Madonna, de Shin Su-wonC’est vrai qu’actuellement, dans la plupart des films commerciaux coréens il y a toujours la mafia qui intervient. Personnellement, je n’ai rien contre la violence – d’ailleurs Pluto était un film violent – mais c’est quelque chose que je n’apprécie pas beaucoup. Pendant que je réalisais mon documentaire Dream of a Single Mom, j’ai demandé à quelqu’un de retoucher un peu le scénario de Madonna, puisque à ce moment-là je n’en étais pas très contente. Et cette personne a fait intervenir la mafia ! Ca n’allait pas du tout dans le sens que je voulais, c’était du déjà-vu et pas du tout mon style. Ca me semblait beaucoup plus intéressant d’exploiter le désir de quelqu’un à travers sa psychologie. Alors peut-être qu’un réalisateur aurait laissé cette partie, mais moi, je ne sais pas si c’est parce que je suis une femme ou non, ça ne me semblait pas adéquat.

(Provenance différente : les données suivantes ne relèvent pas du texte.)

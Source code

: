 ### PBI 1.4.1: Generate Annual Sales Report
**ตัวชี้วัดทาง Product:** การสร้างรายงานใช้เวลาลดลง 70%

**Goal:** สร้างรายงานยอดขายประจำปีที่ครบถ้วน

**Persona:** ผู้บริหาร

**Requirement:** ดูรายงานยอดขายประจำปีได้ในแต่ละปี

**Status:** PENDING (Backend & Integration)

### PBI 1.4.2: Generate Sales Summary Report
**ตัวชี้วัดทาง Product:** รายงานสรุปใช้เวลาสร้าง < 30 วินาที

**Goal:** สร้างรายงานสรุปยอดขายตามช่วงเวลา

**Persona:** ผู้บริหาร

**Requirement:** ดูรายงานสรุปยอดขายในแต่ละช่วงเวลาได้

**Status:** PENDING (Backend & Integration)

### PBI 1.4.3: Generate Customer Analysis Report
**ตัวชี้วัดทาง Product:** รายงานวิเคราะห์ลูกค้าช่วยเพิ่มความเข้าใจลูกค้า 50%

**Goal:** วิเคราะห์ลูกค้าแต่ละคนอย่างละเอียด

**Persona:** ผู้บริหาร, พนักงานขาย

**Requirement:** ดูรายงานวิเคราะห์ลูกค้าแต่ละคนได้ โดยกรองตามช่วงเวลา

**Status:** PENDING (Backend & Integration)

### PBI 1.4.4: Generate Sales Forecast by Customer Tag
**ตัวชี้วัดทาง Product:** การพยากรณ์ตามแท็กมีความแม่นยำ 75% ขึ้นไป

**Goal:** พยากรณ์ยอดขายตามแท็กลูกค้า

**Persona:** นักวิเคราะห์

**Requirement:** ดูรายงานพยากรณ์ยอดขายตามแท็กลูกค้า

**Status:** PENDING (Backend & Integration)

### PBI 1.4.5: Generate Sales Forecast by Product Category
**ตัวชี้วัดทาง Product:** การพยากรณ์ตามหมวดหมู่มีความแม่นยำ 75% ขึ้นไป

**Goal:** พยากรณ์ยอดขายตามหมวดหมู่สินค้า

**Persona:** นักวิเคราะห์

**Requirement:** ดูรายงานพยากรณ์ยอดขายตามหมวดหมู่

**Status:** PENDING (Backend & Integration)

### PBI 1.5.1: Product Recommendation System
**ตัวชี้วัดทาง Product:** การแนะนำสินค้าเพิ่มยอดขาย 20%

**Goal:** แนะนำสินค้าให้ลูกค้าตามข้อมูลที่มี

Le titre du film fait référence à la chanteuse ou à la madone italienne ?

En Corée, si on dit « Madonna », on pense immédiatement à la chanteuse pop, très sexy. C’est mon producteur qui m’a parlé de la madone, la Vierge italienne. Je ne connaissais pas cette signification parce que les Coréens ne sont pas liés à la culture chrétienne occidentale, mais ça m’a semblé constituer une bonne référence, et ça m’a confortée dans l’idée d’utiliser ce nom dans le scénario.

 
Madonna de Shin Su-won, avec Seo Young-hee, Kwong So-hyun, Kim Young-min, Byun Yo-han… Corée, 2015. Présenté en sélection Un Certain Regard au 68e Festival de Cannes.